Frustrated, foolish FW flails fitfully, failing to find fruition from facetious fritterings.

Wednesday, February 14, 2007

Excuse me. Do you have a card expressing desperation?

Today is the day folks will celebrate a Saint who defied the law and secretly married couples who desperately wanted to be together. He went to prison and was later executed for his roguery but lucky for him some entreprenuer named Hallmark immortalized him in the form of a candy giving, card swapping, let's get together for a fancy meal holiday.

Think about it. It is a day for the desperate. A day when people will take a risk to express their feelings for another human being while hanging onto the slim hope the other person has recipricol feelings. It is a day when hearts are more often broken than bolstered.

I learned this the hard way. In fourth grade I had a terrible crush on Kim Storlie, a cute lass with pouty lips who could melt your heart with a demur smile. As fourth graders go, I thought myself to be a real catch since a) I made the best grades in the class, b) the teacher thought I was a heaven sent child in the midst of a bunch of rogues (especially when she was sober), and c) I had already had more than my fair share of girl friends during my illustrious school career. So on this ill fated Valentines Day as we all walked around the room and dropping our boxed set wonders of love's expressions into each others construction papered mail boxes, I slipped my biggest one into Kim's mailbox. How thrilling it was to sort through the twenty or so cards to find a nice one from Kim that actually had additional writing on the back that said, "I think you coot. Kiss me." Wow! She couldn't spell worth a darn but my oh my, I bet she could kiss!
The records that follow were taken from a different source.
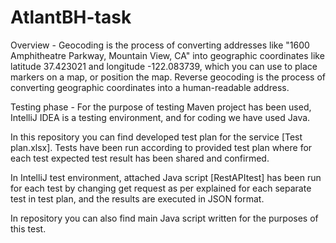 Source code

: # AtlantBH-task

Overview - Geocoding is the process of converting addresses like "1600 Amphitheatre Parkway, Mountain View, CA" into geographic coordinates like latitude 37.423021 and longitude -122.083739, which you can use to place markers on a map, or position the map. Reverse geocoding is the process of converting geographic coordinates into a human-readable address.



Testing phase - For the purpose of testing Maven project has been used, IntelliJ IDEA is a testing environment, and for coding we have used Java. 


In this repository you can find developed test plan for the service [Test plan.xlsx]. Tests have been run according to provided test plan where for each test expected test result has been shared and confirmed.


In IntelliJ test environment, attached Java script [RestAPItest] has been run for each test by changing get request as per explained for each separate test in test plan, and the results are executed in JSON format.


In repository you can also find main Java script written for the purposes of this test.
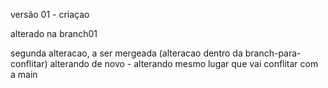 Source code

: versão 01 - criaçao

alterado na branch01

segunda alteracao, a ser mergeada (alteracao dentro da branch-para-conflitar) alterando de novo - alterando mesmo lugar que vai conflitar com a main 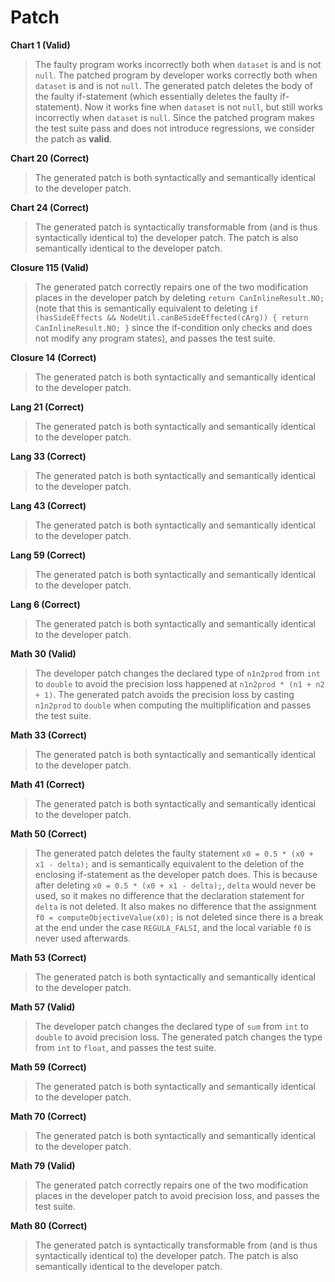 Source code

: # Patch

**Chart 1 (Valid)**
> The faulty program works incorrectly both when `dataset` is and is not `null`. The patched program by developer works correctly both when `dataset` is and is not `null`. The generated patch deletes the body of the faulty if-statement (which essentially deletes the faulty if-statement). Now it works fine when `dataset` is not `null`, but still works incorrectly when `dataset` is `null`. Since the patched program makes the test suite pass and does not introduce regressions, we consider the patch as **valid**.

**Chart 20 (Correct)**
> The generated patch is both syntactically and semantically identical to the developer patch.

**Chart 24 (Correct)**
> The generated patch is syntactically transformable from (and is thus syntactically identical to) the developer patch. The patch is also semantically identical to the developer patch.

**Closure 115 (Valid)**
> The generated patch correctly repairs one of the two modification places in the developer patch by deleting `return CanInlineResult.NO;` (note that this is semantically equivalent to deleting `if (hasSideEffects && NodeUtil.canBeSideEffected(cArg)) { return CanInlineResult.NO; }` since the if-condition only checks and does not modify any program states), and passes the test suite.

**Closure 14 (Correct)**
> The generated patch is both syntactically and semantically identical to the developer patch.

**Lang 21 (Correct)**
> The generated patch is both syntactically and semantically identical to the developer patch.

**Lang 33 (Correct)**
> The generated patch is both syntactically and semantically identical to the developer patch.

**Lang 43 (Correct)**
> The generated patch is both syntactically and semantically identical to the developer patch.

**Lang 59 (Correct)**
> The generated patch is both syntactically and semantically identical to the developer patch.

**Lang 6 (Correct)**
> The generated patch is both syntactically and semantically identical to the developer patch.

**Math 30 (Valid)**
> The developer patch changes the declared type of `n1n2prod` from `int` to `double` to avoid the precision loss happened at `n1n2prod * (n1 + n2 + 1)`. The generated patch avoids the precision loss by casting `n1n2prod` to `double` when computing the multiplification and passes the test suite.

**Math 33 (Correct)**
> The generated patch is both syntactically and semantically identical to the developer patch.

**Math 41 (Correct)**
> The generated patch is both syntactically and semantically identical to the developer patch.

**Math 50 (Correct)**
> The generated patch deletes the faulty statement `x0 = 0.5 * (x0 + x1 - delta);` and is semantically equivalent to the deletion of the enclosing if-statement as the developer patch does. This is because after deleting `x0 = 0.5 * (x0 + x1 - delta);`, `delta` would never be used, so it makes no difference that the declaration statement for `delta` is not deleted. It also makes no difference that the assignment `f0 = computeObjectiveValue(x0);` is not deleted since there is a break at the end under the case `REGULA_FALSI`, and the local variable `f0` is never used afterwards.

**Math 53 (Correct)**
> The generated patch is both syntactically and semantically identical to the developer patch.

**Math 57 (Valid)**
> The developer patch changes the declared type of `sum` from `int` to `double` to avoid precision loss. The generated patch changes the type from `int` to `float`, and passes the test suite.

**Math 59 (Correct)**
> The generated patch is both syntactically and semantically identical to the developer patch.

**Math 70 (Correct)**
> The generated patch is both syntactically and semantically identical to the developer patch.

**Math 79 (Valid)**
> The generated patch correctly repairs one of the two modification places in the developer patch to avoid precision loss, and passes the test suite.

**Math 80 (Correct)**
> The generated patch is syntactically transformable from (and is thus syntactically identical to) the developer patch. The patch is also semantically identical to the developer patch.



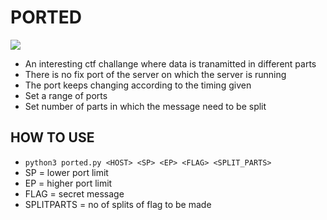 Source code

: # PORTED

![](ZZZ/ZZZ.jpg)

* An interesting ctf challange where data is tranamitted in different parts
* There is no fix port of the server on which the server is running
* The port keeps changing according to the timing given
* Set a range of ports
* Set number of parts in which the message need to be split

## HOW TO USE
* `python3 ported.py <HOST> <SP> <EP> <FLAG> <SPLIT_PARTS>`
* SP = lower port limit
* EP = higher port limit
* FLAG =  secret message
* SPLITPARTS = no of splits of flag to be made
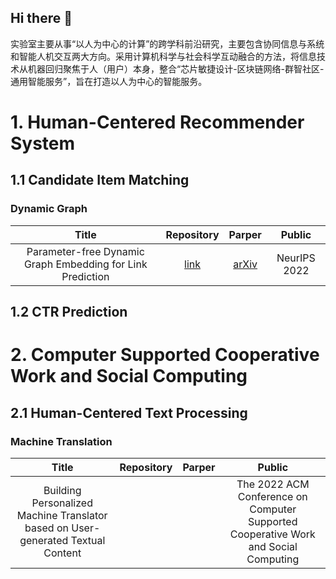 ## Hi there 👋

<!--

**Here are some ideas to get you started:**

🙋‍♀️ A short introduction - what is your organization all about?
🌈 Contribution guidelines - how can the community get involved?
👩‍💻 Useful resources - where can the community find your docs? Is there anything else the community should know?
🍿 Fun facts - what does your team eat for breakfast?
🧙 Remember, you can do mighty things with the power of [Markdown](https://docs.github.com/github/writing-on-github/getting-started-with-writing-and-formatting-on-github/basic-writing-and-formatting-syntax)
-->
实验室主要从事“以人为中心的计算”的跨学科前沿研究，主要包含协同信息与系统和智能人机交互两大方向。采用计算机科学与社会科学互动融合的方法，将信息技术从机器回归聚焦于人（用户）本身，整合“芯片敏捷设计-区块链网络-群智社区-通用智能服务”，旨在打造以人为中心的智能服务。


# 1. Human-Centered Recommender System

## 1.1 Candidate Item Matching
### Dynamic Graph
|Title|Repository|Parper|Public|
|:---:|:---:|:---:|:---:|
|Parameter-free Dynamic Graph Embedding for Link Prediction|[link](https://github.com/FudanCISL/FreeGEM)|[arXiv](https://arxiv.org/abs/2210.08189)|NeurIPS 2022|

## 1.2 CTR Prediction

# 2. Computer Supported Cooperative Work and Social Computing

## 2.1 Human-Centered Text Processing
### Machine Translation
|Title|Repository|Parper|Public|
|:---:|:---:|:---:|:---:|
|Building Personalized Machine Translator based on User-generated Textual Content| | |The 2022 ACM Conference on Computer Supported Cooperative Work and Social Computing|


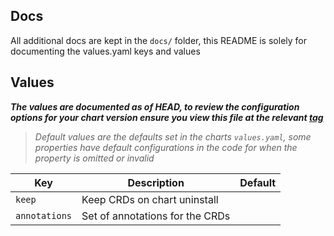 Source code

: ## Docs

All additional docs are kept in the `docs/` folder, this README is solely for documenting the values.yaml keys and values

## Values

**_The values are documented as of HEAD, to review the configuration options for your chart version ensure you view this file at the relevant [tag](https://github.com/actions/actions-runner-controller/tags)_**

> _Default values are the defaults set in the charts `values.yaml`, some properties have default configurations in the code for when the property is omitted or invalid_

| Key                                                      | Description                                                                                                                               | Default                                                                                         |
|----------------------------------------------------------|-------------------------------------------------------------------------------------------------------------------------------------------|-------------------------------------------------------------------------------------------------|
| `keep`                                                   | Keep CRDs on chart uninstall                                                                                                              |                                                                                                 |
| `annotations`                                            | Set of annotations for the CRDs                                                                                                           |                                                                                                 |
So I go up to her during punch and cookies and with her card in hand say, "I think you are cute too and would love to give kissing a try!" She looked at the card, took it out of my hand and said, "That isn't your card, that is _____________'s card. What are you doing with it? Like I would ever want to give you a kiss." Yuppers, crush my heart you minx, I hope you get tonsilitis when you kiss _________.

Toss in a Sherry who tells me in eighth grade she is ditching me on Valentines Day because the silver tongued, velvet throated crooner Richard has smiled at her while playing his guitar and singing sappy love songs and she is pretty sure he has feelings only for her. I tell her to go and chase yon Richard and may she find happiness among the C and G chords while inwardly I thought someone was crushing my heart with a meat tenderizer. Four years later she would ask me to run away with her and to get married... Hmm, I wonder what happened to the song of the siren Richard?

In marriage I didn't fare any better with Valentines Day being a rather painful day until it was turned into a day to celebrate the kids. When that happened it became a marvelous affair as they really were the ultimate expression of what true love is; the giving of yourself for another human, or in this case four precious humans.

So it isn't any wonder that I had developed a cynical eye for this day of desperation. You find yourself wiping the tears from rejected children's eyes, listening to the heart wrenching stories of friends who suffer from unrequited love, or even worse, abusive love. You wonder just what was that guy thinking when he created a day to celebrate love, no, desperate love?

And yet... somehow we cynics find within us a glimmer of hope. A longing for all of our past pains and disappointments to become pavers on which we walk towards a carefully manicured garden where true love grows. A place where for the first time in our lives we discover tenderness instead of analytical harshness, affirmation in place of criticism, and most of all, a place where desperation has been weeded out to allow the expression of hearts to flourish in the gentle rain of shared dreams, the sunshine of celebrated victories, and deeply rooted in the belief your kindred spirits can truly meld into one.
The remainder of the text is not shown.